Her scream turned guttural. Her knees buckled. Eyes bulged.
Veins lit up beneath her skin in crimson lightning. Her muscles contorted, expanded, cracked.
Mandalay's voice cracked from across the chamber. "No—Mirko—don't let it in!"
Mirko's mouth opened wide in a howl—then snapped shut. Her teeth had grown. Her ears elongated, twitching violently. Her skin darkened in blotches—black spreading from her arms up to her neck. Her sclera turned pitch, pupils glowing gold.
Mazoku stepped back, watching her convulse.
"Shh," he murmured. "You'll adjust. They always do."
Mirko collapsed to her knees, trembling, arms shaking as her hands dug into the floor.
Then she stopped moving.
Silence.
"M-Mirko?" Pixie-Bob called out. "Can you hear me?"
The rabbit hero's body twitched.
And then she rose.
Slowly.
Eyes glowing with inhuman light.
She exhaled—and the sound was wrong. Too deep.
Then she smiled. Blood on her lips.
When she looked at her former teammates, there was no recognition in her gaze. No pain.
Only hunger.
She lunged.
In a blur, she slammed into Mandalay, sending her flying across the chamber. Before Pixie-Bob could react, Mirko was already on her, claws raking through her shoulder, blood spraying across the wall.

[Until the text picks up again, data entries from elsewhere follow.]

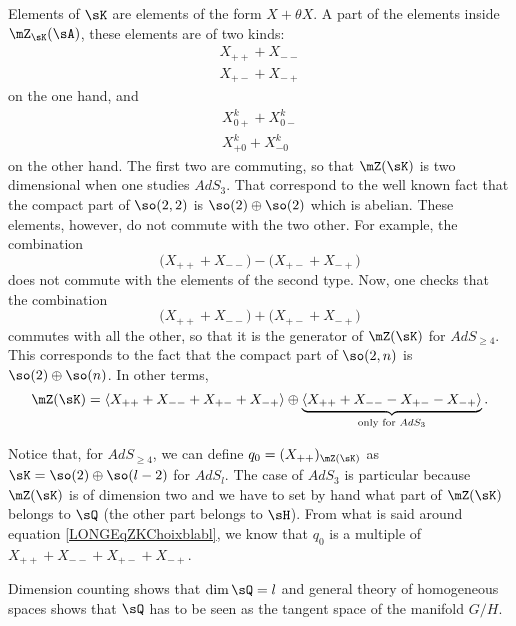 Elements of $\sK$ are elements of the form $X+\theta X$. A part of the elements inside $\mZ_{\sK}(\sA)$, these elements are of two kinds:
\begin{subequations}
	\begin{align}
		X_{++}+X_{--} \\
		X_{+-}+X_{-+}
	\end{align}
\end{subequations}
on the one hand, and
\begin{subequations}
	\begin{align}
		X^k_{0+}+X^k_{0-} \\
		X^k_{+0}+X^k_{-0}
	\end{align}
\end{subequations}
on the other hand. The first two are commuting, so that $\mZ(\sK)$ is two dimensional when one studies $AdS_3$. That correspond to the well known fact that the compact part of $\so(2,2)$ is $\so(2)\oplus\so(2)$ which is abelian. These elements, however, do not commute with the two other. For example, the combination
\begin{equation}
	\big( X_{++}+X_{--}\big)-\big(X_{+-}+X_{-+}\big)
\end{equation}
does not commute with the elements of the second type. Now, one checks that the combination
\begin{equation}		\label{LONGEqZKChoixblabl}
	\big( X_{++}+X_{--}\big)+\big( X_{+-}+X_{-+})
\end{equation}
commutes with all the other, so that it is the generator of $\mZ(\sK)$ for $AdS_{\geq 4}$. This corresponds to the fact that the compact part of $\so(2,n)$ is $\so(2)\oplus\so(n)$. In other terms,
\begin{equation}		\label{LONGEqDecompZKenDeuxSuivantDim}
	\mZ(\sK)=\langle X_{++}+X_{--}+X_{+-}+X_{-+}\rangle\oplus\underbrace{\langle X_{++}+X_{--}-X_{+-}-X_{-+}\rangle}_{\text{only for }AdS_3}.
\end{equation}


Notice that, for $AdS_{\geq 4}$, we can define $q_0=(X_{++})_{\mZ(\sK)}$ as $\sK=\so(2)\oplus\so(l-2)$ for $AdS_l$. The case of $AdS_3$ is particular because $\mZ(\sK)$ is of dimension two and we have to set by hand what part of $\mZ(\sK)$ belongs to $\sQ$ (the other part belongs to $\sH$). From what is said around equation \eqref{LONGEqZKChoixblabl}, we know that $q_0$ is a multiple of $X_{++}+X_{--}+X_{+-}+X_{-+}$.

Dimension counting shows that $\dim\sQ=l$ and general theory of homogeneous spaces shows that $\sQ$ has to be seen as the tangent space of the manifold $G/H$.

"No!" Ragdoll shouted, barely conscious. "That's not her! That's not—"
A sound like thunder ripped through the chamber. Mazoku simply watched, eyes content.
"She was always close," he said. "It only took one push."
Mirko turned to him, panting, her mouth open in a half-snarl, half-grin. Her hands twitched as if struggling with memory. But the glow in her veins pulsed stronger—and her mind dimmed under it.
Mazoku stepped forward and placed a hand on her shoulder.
She didn't flinch.
"Welcome home," he said.
Blood soaked the stone floor. Scarlet trails painted claw marks into the walls. The underground lab was no longer a base. It was a tomb in waiting.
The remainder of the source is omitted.